I have not seen a Quantum Computer and based on what I read so far, it’s still an engineering challenge. It might probably be a few more years before they are mass-produced but it is something to look forward to. But the good thing is, we can already talk about quantum algorithms! So let’s sharpen our pencils and get a few sheets of paper for we are going to talk about this new way of computing.

In classical computing, a bit has a value that is either one or zero. In quantum computing, a bit can now have a value that is a superposition of 1 and 0. We call this a QBit. The values 1 and 0 are now symbolized as \left| 1\right\rangle and \left| 0\right\rangle respectively. These are unit vectors in what is known as a Hilbert space. They are also known as kets, derived from the word bracket which we’ll talk more of later. An example of a vector space that you are familiar with is the color wheel. Each color is actually a combination of red, blue and green. For example, the color yellow is a combination of red and green. It’s also the same as with the qubit. A general QBit vector is of the form

\displaystyle \left| \Psi \right\rangle = a\left| 0\right\rangle + b\left| 1\right\rangle

such that \mid a\mid^2 + \mid b\mid^2 = 1. The numbers a and b are complex numbers and the symbol \mid a\mid^2 is defined as

\displaystyle \mid a\mid^2 = a^*a

where a^* is the complex conjugate of a. A QBit vector represents the state of the QBit. We shall use the term vector and state interchangeably moving forward.

However, you won’t be able to see them in superposition state. If you want to know the state of a qubit, you will have to measure it. But when you measure it, it will collapse to one of either \left| 0\right\rangle or \left| 0\right\rangle but you will have a clue as to what that state will be. The coefficients a and b will give you the probability of the result of the measurement: it will be \mid a\mid^2 in state \left| a\right\rangle and \mid b\mid^2 in state \left| b\right\rangle.

If the state of a QBit is a superposition of basis states \left| 0\right\rangle and \left| 1\right\rangle, does this mean our computation is also random? Does it mean we get different answers every time ?

It turns out that we can get a definite answer! Let’s illustrate this by a simple quantum computation.

Suppose a I have a number between 0 and 1 million. What is my number? You can guess my number and I will only tell you if you got it correctly or not. I won’t tell you if my number is higher or lower than your guess. How many tries do you think you need in order to guess my number? I’m sure our tries will be many. In the worst case, you’ll need about 1 million tries.

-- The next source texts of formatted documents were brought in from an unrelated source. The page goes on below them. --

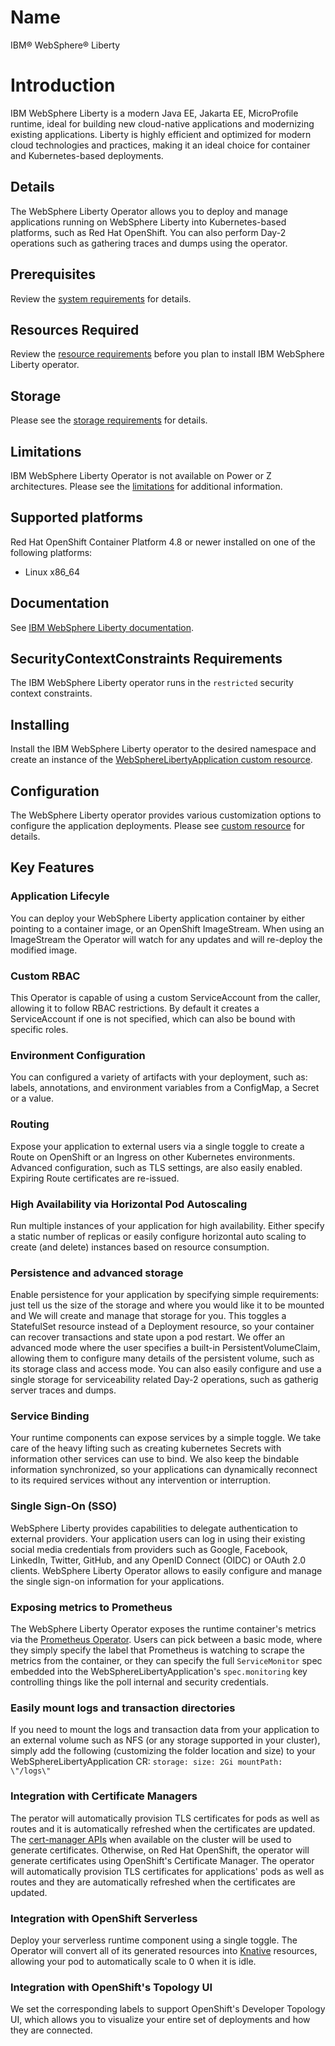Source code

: # Name

IBM&reg; WebSphere&reg; Liberty

# Introduction

IBM WebSphere Liberty is a modern Java EE, Jakarta EE, MicroProfile runtime, ideal for building new cloud-native applications and modernizing existing applications. Liberty is highly efficient and optimized for modern cloud technologies and practices, making it an ideal choice for container and Kubernetes-based deployments.

## Details 

The WebSphere Liberty Operator allows you to deploy and manage applications running on WebSphere Liberty into Kubernetes-based platforms, such as Red Hat OpenShift. You can also perform Day-2 operations such as gathering traces and dumps using the operator.

## Prerequisites

Review the [system requirements](https://ibm.biz/wlo-sys-req) for details. 

## Resources Required

Review the [resource requirements](https://ibm.biz/wlo-reqs) before you plan to install IBM WebSphere Liberty operator.

## Storage

Please see the [storage requirements](https://ibm.biz/wlo-reqs) for details.

## Limitations 

IBM WebSphere Liberty Operator is not available on Power or Z architectures. Please see the [limitations](https://ibm.biz/wlo-limits) for additional information.

## Supported platforms

Red Hat OpenShift Container Platform 4.8 or newer installed on one of the following platforms:
- Linux x86_64

## Documentation

See [IBM WebSphere Liberty documentation](https://ibm.biz/wlo-docs).

## SecurityContextConstraints Requirements

The IBM WebSphere Liberty operator runs in the `restricted` security context constraints.

## Installing

Install the IBM WebSphere Liberty operator to the desired namespace and create an instance of the [WebSphereLibertyApplication custom resource](https://ibm.biz/wlo-crs).

## Configuration

The WebSphere Liberty operator provides various customization options to configure the application deployments. Please see [custom resource](https://ibm.biz/wlo-crs) for details.

## Key Features

### Application Lifecyle
You can deploy your WebSphere Liberty application container by either pointing to a container image, or an OpenShift ImageStream. When using an ImageStream the Operator will watch for any updates and will re-deploy the modified image.

### Custom RBAC
This Operator is capable of using a custom ServiceAccount from the caller, allowing it to follow RBAC restrictions. By default it creates a ServiceAccount if one is not specified, which can also be bound with specific roles.

### Environment Configuration
You can configured a variety of artifacts with your deployment, such as: labels, annotations, and environment variables from a ConfigMap, a Secret or a value.

### Routing
Expose your application to external users via a single toggle to create a Route on OpenShift or an Ingress on other Kubernetes environments. Advanced configuration, such as TLS settings, are also easily enabled. Expiring Route certificates are re-issued.

### High Availability via Horizontal Pod Autoscaling
Run multiple instances of your application for high availability. Either specify a static number of replicas or easily configure horizontal auto scaling to create (and delete) instances based on resource consumption.

### Persistence and advanced storage
Enable persistence for your application by specifying simple requirements: just tell us the size of the storage and where you would like it to be mounted and We will create and manage that storage for you. This toggles a StatefulSet resource instead of a Deployment resource, so your container can recover transactions and state upon a pod restart. We offer an advanced mode where the user specifies a built-in PersistentVolumeClaim, allowing them to configure many details of the persistent volume, such as its storage class and access mode. You can also easily configure and use a single storage for serviceability related Day-2 operations, such as gatherig server traces and dumps.

### Service Binding
Your runtime components can expose services by a simple toggle. We take care of the heavy lifting such as creating kubernetes Secrets with information other services can use to bind. We also keep the bindable information synchronized, so your applications can dynamically reconnect to its required services without any intervention or interruption.

### Single Sign-On (SSO)
WebSphere Liberty provides capabilities to delegate authentication to external providers. Your application users can log in using their existing social media credentials from providers such as Google, Facebook, LinkedIn, Twitter, GitHub, and any OpenID Connect (OIDC) or OAuth 2.0 clients. WebSphere Liberty Operator allows to easily configure and manage the single sign-on information for your applications.

### Exposing metrics to Prometheus
The WebSphere Liberty Operator exposes the runtime container's metrics via the [Prometheus Operator](https://operatorhub.io/operator/prometheus). Users can pick between a basic mode, where they simply specify the label that Prometheus is watching to scrape the metrics from the container, or they can specify the full `ServiceMonitor` spec embedded into the WebSphereLibertyApplication's `spec.monitoring` key controlling things like the poll internal and security credentials.

### Easily mount logs and transaction directories
If you need to mount the logs and transaction data from your application to an external volume such as NFS (or any storage supported in your cluster), simply add the following (customizing the folder location and size) to your WebSphereLibertyApplication CR: ``` storage: size: 2Gi mountPath: \"/logs\" ```

### Integration with Certificate Managers
The perator will automatically provision TLS certificates for pods as well as routes and it is automatically refreshed when the certificates are updated. The [cert-manager APIs](https://cert-manager.io/) when available on the cluster will be used to generate certificates. Otherwise, on Red Hat OpenShift, the operator will generate certificates using OpenShift's Certificate Manager. The operator will automatically provision TLS certificates for applications' pods as well as routes and they are automatically refreshed when the certificates are updated.

### Integration with OpenShift Serverless
Deploy your serverless runtime component using a single toggle.  The Operator will convert all of its generated resources into [Knative](https://knative.dev) resources, allowing your pod to automatically scale to 0 when it is idle.

### Integration with OpenShift's Topology UI
We set the corresponding labels to support OpenShift's Developer Topology UI, which allows you to visualize your entire set of deployments and how they are connected.

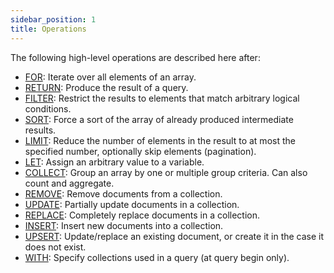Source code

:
 ```yaml
---
sidebar_position: 1
title: Operations
---
```


The following high-level operations are described here after:

- [FOR](for): Iterate over all elements of an array.
- [RETURN](return): Produce the result of a query.
- [FILTER](filter): Restrict the results to elements that match arbitrary logical conditions.
- [SORT](sort): Force a sort of the array of already produced intermediate results.
- [LIMIT](limit): Reduce the number of elements in the result to at most the specified number, optionally skip elements (pagination).
- [LET](let): Assign an arbitrary value to a variable.
- [COLLECT](collect): Group an array by one or multiple group criteria. Can also count and aggregate.
- [REMOVE](remove): Remove documents from a collection.
- [UPDATE](update): Partially update documents in a collection.
- [REPLACE](replace): Completely replace documents in a collection.
- [INSERT](insert): Insert new documents into a collection.
- [UPSERT](upsert): Update/replace an existing document, or create it in the case it does not exist.
- [WITH](with): Specify collections used in a query (at query begin only).
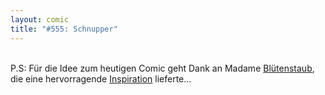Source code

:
 ```yaml
---
layout: comic
title: "#555: Schnupper"
---
```

<br />P.S: Für die Idee zum heutigen Comic geht Dank an Madame <a href="http://www.blumenluder.de">Blütenstaub</a>, die eine hervorragende <a href="http://bluetenstaub.20six.de/bluetenstaub/art/3022812/Einmal_Winter_und_zuruck_bitte_">Inspiration</a> lieferte...
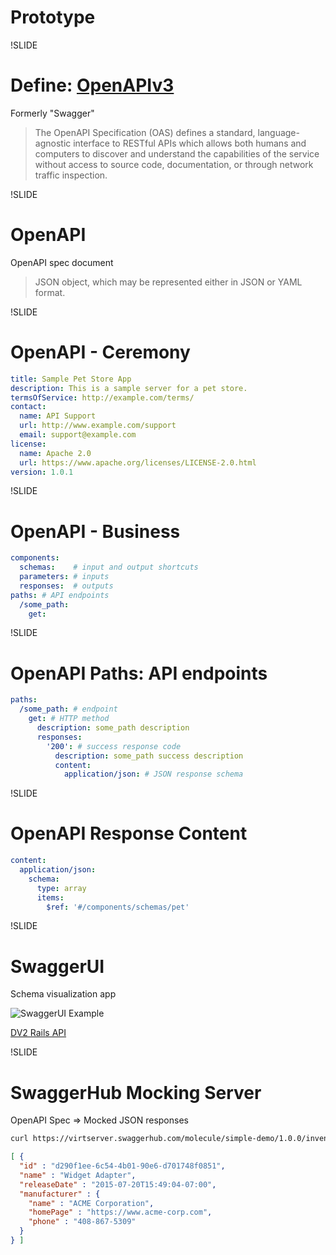 # Prototype

!SLIDE

# Define: [OpenAPIv3](https://swagger.io/specification/)

Formerly "Swagger"

> The OpenAPI Specification (OAS) defines a standard, language-agnostic interface to RESTful APIs which allows both humans and computers to discover and understand the capabilities of the service without access to source code, documentation, or through network traffic inspection.

!SLIDE

# OpenAPI

OpenAPI spec document

> JSON object, which may be represented either in JSON or YAML format.

!SLIDE

# OpenAPI - Ceremony

```yaml
title: Sample Pet Store App
description: This is a sample server for a pet store.
termsOfService: http://example.com/terms/
contact:
  name: API Support
  url: http://www.example.com/support
  email: support@example.com
license:
  name: Apache 2.0
  url: https://www.apache.org/licenses/LICENSE-2.0.html
version: 1.0.1
```

!SLIDE

# OpenAPI - Business

```yaml
components:
  schemas:    # input and output shortcuts
  parameters: # inputs
  responses:  # outputs
paths: # API endpoints
  /some_path:
    get:
```

!SLIDE

# OpenAPI Paths: API endpoints

```yaml
paths:
  /some_path: # endpoint
    get: # HTTP method
      description: some_path description
      responses:
        '200': # success response code
          description: some_path success description
          content:
            application/json: # JSON response schema
```

!SLIDE

# OpenAPI Response Content

```yaml
content:
  application/json:
    schema:
      type: array
      items:
        $ref: '#/components/schemas/pet'
```

!SLIDE

# SwaggerUI

Schema visualization app

![SwaggerUI Example](images/swaggerui-example.png)

[DV2 Rails API](https://ncar.github.io/dv2-api/api/swagger-ui/)

!SLIDE

# SwaggerHub Mocking Server

OpenAPI Spec => Mocked JSON responses

```sh
curl https://virtserver.swaggerhub.com/molecule/simple-demo/1.0.0/inventory
```

```json
[ {
  "id" : "d290f1ee-6c54-4b01-90e6-d701748f0851",
  "name" : "Widget Adapter",
  "releaseDate" : "2015-07-20T15:49:04-07:00",
  "manufacturer" : {
    "name" : "ACME Corporation",
    "homePage" : "https://www.acme-corp.com",
    "phone" : "408-867-5309"
  }
} ]
```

For a quantum computer, you only need one try to guess it and that’s what we’re going to see. However, bear with me since we have to build up our arsenal of tools first before we can even talk about it. Let’s start with how a QBit looks like as a matrix.

The basis QBits \left| 0\right\rangle and \left| 1\right\rangle can be written as 1×2 matrices:

\displaystyle \left| 0 \right\rangle =  \begin{bmatrix}  1\\  0  \end{bmatrix}

\displaystyle \left| 1 \right\rangle =  \begin{bmatrix}  0\\  1  \end{bmatrix}

Using this representation, we can write a general QBit as:

\displaystyle \mid\Psi\rangle = a\mid 0\rangle + b\mid 1\rangle = a  \begin{bmatrix}  1\\  0  \end{bmatrix}  + b  \begin{bmatrix}  0\\  1  \end{bmatrix}  = \begin{bmatrix}  a\\  b  \end{bmatrix}

So now we know that every QBit is a linear combination of ket vectors \left| 0\right\rangle and \left| 1\right\rangle. These ket vectors have a corresponding “bra” vectors \langle 0 \mid and \langle 1\mid. In matrix representation, the bra basis vectors are defined as:

\displaystyle \langle 0\mid  = \begin{bmatrix}  1 & 0  \end{bmatrix}

and

\displaystyle \langle 1\mid =  \begin{bmatrix}  0 & 1  \end{bmatrix}

For a general QBit \mid\Psi\rangle = a\mid 0\rangle + b\mid 1\rangle, the corresponding bra vector is

\displaystyle  \langle \Psi \mid = a^*\langle 0\mid + b^*\langle 1\mid =  \begin{bmatrix}  a^* & b^*  \end{bmatrix}

There is an operation between bra and ket vectors of the basis states called inner product which is defined as:

\begin{array}{rl}  \displaystyle \langle 0\mid 0 \rangle &= 1\\  \displaystyle \langle 1\mid 1 \rangle &= 1\\  \displaystyle \langle 0\mid 1 \rangle &= \langle 1\mid 0\rangle = 0  \end{array}

Using the above rules, we can define the inner product of any two QBits \mid \Psi\rangle = a\mid 0\rangle + b\mid 1\rangle and \mid\Phi\rangle = c\mid 0\rangle + d\mid 1\rangle as

\begin{array}{rl}  \displaystyle \langle \Psi\mid\Phi\rangle &= \big(a^*\langle 0\mid + b^*\langle 1\mid\big)\big(c\mid 0\rangle + d\mid 1\rangle\big)\\  &= \displaystyle a^*c \langle 0\mid 0\rangle + a^*\langle 0\mid 1\rangle + b^*c\langle 1\mid 0\rangle + b^*d\langle 1\mid 1\rangle\\  &= a^*c + b^*d  \end{array}

Using the above definition of an inner product, the norm of a vector is defined as

\displaystyle \mid\left|\Psi\right\rangle\mid = \displaystyle \sqrt{\langle \Psi \mid \Psi \rangle} =\displaystyle \sqrt{a^*a + b^*b}

Geometrically, the norm is the length of the ket \mid \Psi\rangle.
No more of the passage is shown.